Work out how many lines in the data hold the string "Video". Reply with only that number.
*** Opening Task data ***
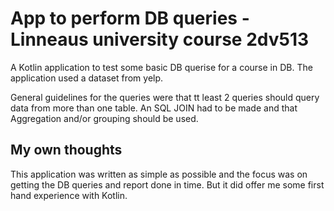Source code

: # App to perform DB queries - Linneaus university course 2dv513

A Kotlin application to test some basic DB querise for a course in DB. The application used a dataset from yelp. 

General guidelines for the queries were that tt least 2 queries should query data from more than one table. An SQL JOIN had to be made and that Aggregation and/or grouping should be used. 

## My own thoughts
This application was written as simple as possible and the focus was on getting the DB queries and report done in time. But it did offer me some first hand experience with Kotlin. 
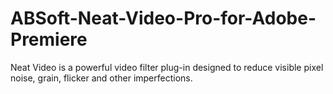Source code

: # ABSoft-Neat-Video-Pro-for-Adobe-Premiere
Neat Video is a powerful video filter plug-in designed to reduce visible pixel noise, grain, flicker and other imperfections.
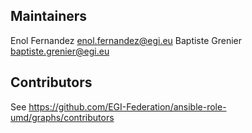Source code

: Maintainers
-----------
Enol Fernandez <enol.fernandez@egi.eu>
Baptiste Grenier <baptiste.grenier@egi.eu>

Contributors
------------

See https://github.com/EGI-Federation/ansible-role-umd/graphs/contributors
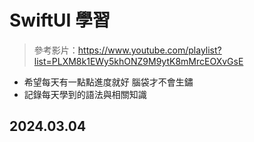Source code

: #  SwiftUI 學習
> 參考影片：https://www.youtube.com/playlist?list=PLXM8k1EWy5khONZ9M9ytK8mMrcEOXvGsE
- 希望每天有一點點進度就好 腦袋才不會生鏽
- 記錄每天學到的語法與相關知識

## 2024.03.04
###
*** Closing Task data ***
Solved problem. 2